- Collected data
⁂

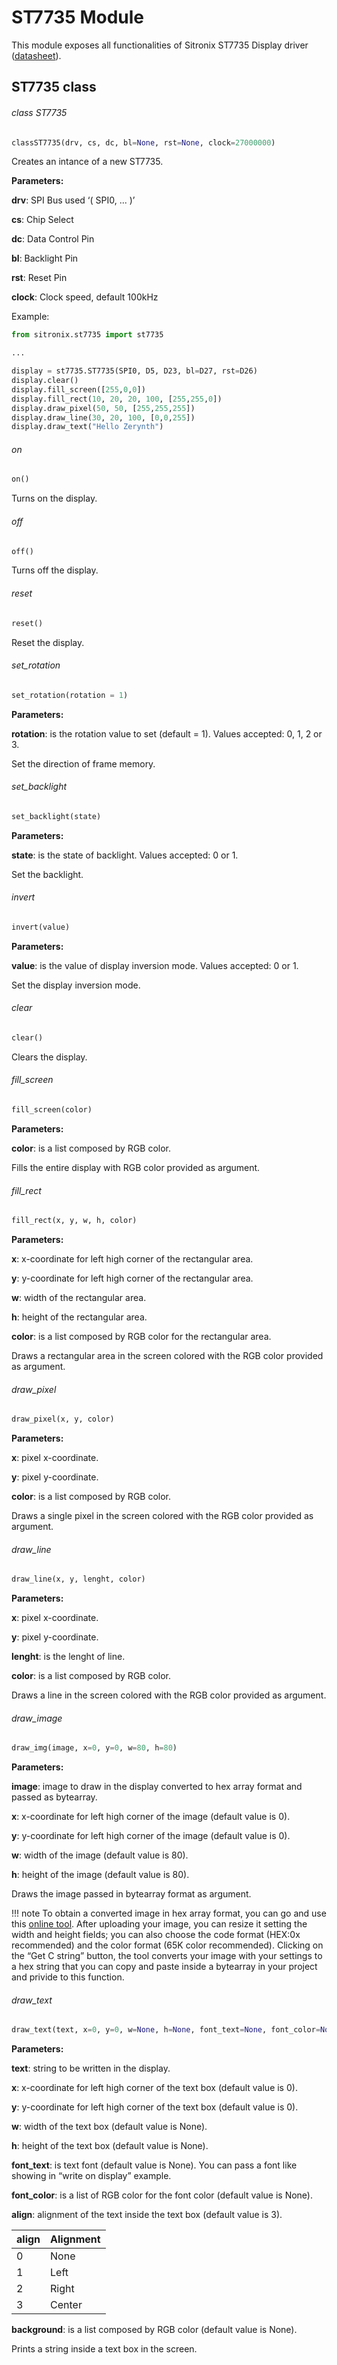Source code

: # ST7735 Module

This module exposes all functionalities of Sitronix ST7735 Display driver ([datasheet](https://datasheetspdf.com/pdf-file/694957/SitronixTechnology/ST7735/1)).

## ST7735 class

###### class ST7735

```py
classST7735(drv, cs, dc, bl=None, rst=None, clock=27000000)
```

Creates an intance of a new ST7735.

**Parameters:**		

**drv**: SPI Bus used ‘( SPI0, ... )’

**cs**: Chip Select

**dc**: Data Control Pin

**bl**: Backlight Pin

**rst**: Reset Pin

**clock**: Clock speed, default 100kHz

Example:

```py
from sitronix.st7735 import st7735

...

display = st7735.ST7735(SPI0, D5, D23, bl=D27, rst=D26)
display.clear()
display.fill_screen([255,0,0])
display.fill_rect(10, 20, 20, 100, [255,255,0])
display.draw_pixel(50, 50, [255,255,255])
display.draw_line(30, 20, 100, [0,0,255])
display.draw_text("Hello Zerynth")
```

###### on

```py
on()
```

Turns on the display.

###### off

```py
off()
```

Turns off the display.

###### reset

```py
reset()
```

Reset the display.

###### set_rotation

```py
set_rotation(rotation = 1)
```

**Parameters:**

**rotation**: is the rotation value to set (default = 1). Values accepted: 0, 1, 2 or 3.

Set the direction of frame memory.

###### set_backlight
```py
set_backlight(state)
```

**Parameters:**

**state**: is the state of backlight. Values accepted: 0 or 1.

Set the backlight.

###### invert

```py
invert(value)
```

**Parameters:**
	
**value**: is the value of display inversion mode. Values accepted: 0 or 1.

Set the display inversion mode.

###### clear

```py
clear()
```

Clears the display.

###### fill_screen

```py
fill_screen(color)
```

**Parameters:**

**color**: is a list composed by RGB color.

Fills the entire display with RGB color provided as argument.

###### fill_rect

```py
fill_rect(x, y, w, h, color)
```

**Parameters:**

**x**: x-coordinate for left high corner of the rectangular area.

**y**: y-coordinate for left high corner of the rectangular area.

**w**: width of the rectangular area.

**h**: height of the rectangular area.

**color**: is a list composed by RGB color for the rectangular area.

Draws a rectangular area in the screen colored with the RGB color provided as argument.

###### draw_pixel

```py
draw_pixel(x, y, color)
```

**Parameters:**	

**x**: pixel x-coordinate.

**y**: pixel y-coordinate.

**color**: is a list composed by RGB color.

Draws a single pixel in the screen colored with the RGB color provided as argument.

###### draw_line

```py
draw_line(x, y, lenght, color)
```

**Parameters:**

**x**: pixel x-coordinate.

**y**: pixel y-coordinate.

**lenght**: is the lenght of line.

**color**: is a list composed by RGB color.

Draws a line in the screen colored with the RGB color provided as argument.

###### draw_image

```py
draw_img(image, x=0, y=0, w=80, h=80)
```

**Parameters:**	

**image**: image to draw in the display converted to hex array format and passed as bytearray.

**x**: x-coordinate for left high corner of the image (default value is 0).

**y**: y-coordinate for left high corner of the image (default value is 0).

**w**: width of the image (default value is 80).

**h**: height of the image (default value is 80).

Draws the image passed in bytearray format as argument.

!!! note
    To obtain a converted image in hex array format, you can go and use this [online tool](http://www.digole.com/tools/PicturetoC_Hex_converter.php).
    After uploading your image, you can resize it setting the width and height fields; you can also choose the code format (HEX:0x recommended) and the color format (65K color recommended).
    Clicking on the “Get C string” button, the tool converts your image with your settings to a hex string that you can copy and paste inside a bytearray in your project and privide to this function.

###### draw_text

```py
draw_text(text, x=0, y=0, w=None, h=None, font_text=None, font_color=None, align=3, background=None)
```

**Parameters:**

**text**: string to be written in the display.

**x**: x-coordinate for left high corner of the text box (default value is 0).

**y**: y-coordinate for left high corner of the text box (default value is 0).

**w**: width of the text box (default value is None).

**h**: height of the text box (default value is None).

**font_text**: is text font (default value is None). You can pass a font like showing in “write on display” example.

**font_color**: is a list of RGB color for the font color (default value is None).

**align**: alignment of the text inside the text box (default value is 3).

| align | Alignment |
|-------|-----------|
| 0     | None      |
| 1     | Left      |
| 2     | Right     |
| 3     | Center    |

**background**: is a list composed by RGB color (default value is None).

Prints a string inside a text box in the screen.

⁂

- ACTIVITY
Write all the lines above out again exactly, minus the images.

- WRITTEN SOLUTION
Source code

: # ST7735 Module

This module exposes all functionalities of Sitronix ST7735 Display driver ([datasheet](https://datasheetspdf.com/pdf-file/694957/SitronixTechnology/ST7735/1)).

## ST7735 class

###### class ST7735

```py
classST7735(drv, cs, dc, bl=None, rst=None, clock=27000000)
```

Creates an intance of a new ST7735.

**Parameters:**		

**drv**: SPI Bus used ‘( SPI0, ... )’

**cs**: Chip Select

**dc**: Data Control Pin

**bl**: Backlight Pin

**rst**: Reset Pin

**clock**: Clock speed, default 100kHz

Example:

```py
from sitronix.st7735 import st7735

...

display = st7735.ST7735(SPI0, D5, D23, bl=D27, rst=D26)
display.clear()
display.fill_screen([255,0,0])
display.fill_rect(10, 20, 20, 100, [255,255,0])
display.draw_pixel(50, 50, [255,255,255])
display.draw_line(30, 20, 100, [0,0,255])
display.draw_text("Hello Zerynth")
```

###### on

```py
on()
```

Turns on the display.

###### off

```py
off()
```

Turns off the display.

###### reset

```py
reset()
```

Reset the display.

###### set_rotation

```py
set_rotation(rotation = 1)
```

**Parameters:**

**rotation**: is the rotation value to set (default = 1). Values accepted: 0, 1, 2 or 3.

Set the direction of frame memory.

###### set_backlight
```py
set_backlight(state)
```

**Parameters:**

**state**: is the state of backlight. Values accepted: 0 or 1.

Set the backlight.

###### invert

```py
invert(value)
```

**Parameters:**
	
**value**: is the value of display inversion mode. Values accepted: 0 or 1.

Set the display inversion mode.

###### clear

```py
clear()
```

Clears the display.

###### fill_screen

```py
fill_screen(color)
```

**Parameters:**

**color**: is a list composed by RGB color.

Fills the entire display with RGB color provided as argument.

###### fill_rect

```py
fill_rect(x, y, w, h, color)
```

**Parameters:**

**x**: x-coordinate for left high corner of the rectangular area.

**y**: y-coordinate for left high corner of the rectangular area.

**w**: width of the rectangular area.

**h**: height of the rectangular area.

**color**: is a list composed by RGB color for the rectangular area.

Draws a rectangular area in the screen colored with the RGB color provided as argument.

###### draw_pixel

```py
draw_pixel(x, y, color)
```

**Parameters:**	

**x**: pixel x-coordinate.

**y**: pixel y-coordinate.

**color**: is a list composed by RGB color.

Draws a single pixel in the screen colored with the RGB color provided as argument.

###### draw_line

```py
draw_line(x, y, lenght, color)
```

**Parameters:**

**x**: pixel x-coordinate.

**y**: pixel y-coordinate.

**lenght**: is the lenght of line.

**color**: is a list composed by RGB color.

Draws a line in the screen colored with the RGB color provided as argument.

###### draw_image

```py
draw_img(image, x=0, y=0, w=80, h=80)
```

**Parameters:**	

**image**: image to draw in the display converted to hex array format and passed as bytearray.

**x**: x-coordinate for left high corner of the image (default value is 0).

**y**: y-coordinate for left high corner of the image (default value is 0).

**w**: width of the image (default value is 80).

**h**: height of the image (default value is 80).

Draws the image passed in bytearray format as argument.

!!! note
    To obtain a converted image in hex array format, you can go and use this [online tool](http://www.digole.com/tools/PicturetoC_Hex_converter.php).
    After uploading your image, you can resize it setting the width and height fields; you can also choose the code format (HEX:0x recommended) and the color format (65K color recommended).
    Clicking on the “Get C string” button, the tool converts your image with your settings to a hex string that you can copy and paste inside a bytearray in your project and privide to this function.

###### draw_text

```py
draw_text(text, x=0, y=0, w=None, h=None, font_text=None, font_color=None, align=3, background=None)
```

**Parameters:**

**text**: string to be written in the display.

**x**: x-coordinate for left high corner of the text box (default value is 0).

**y**: y-coordinate for left high corner of the text box (default value is 0).

**w**: width of the text box (default value is None).

**h**: height of the text box (default value is None).

**font_text**: is text font (default value is None). You can pass a font like showing in “write on display” example.

**font_color**: is a list of RGB color for the font color (default value is None).

**align**: alignment of the text inside the text box (default value is 3).

| align | Alignment |
|-------|-----------|
| 0     | None      |
| 1     | Left      |
| 2     | Right     |
| 3     | Center    |

**background**: is a list composed by RGB color (default value is None).

Prints a string inside a text box in the screen.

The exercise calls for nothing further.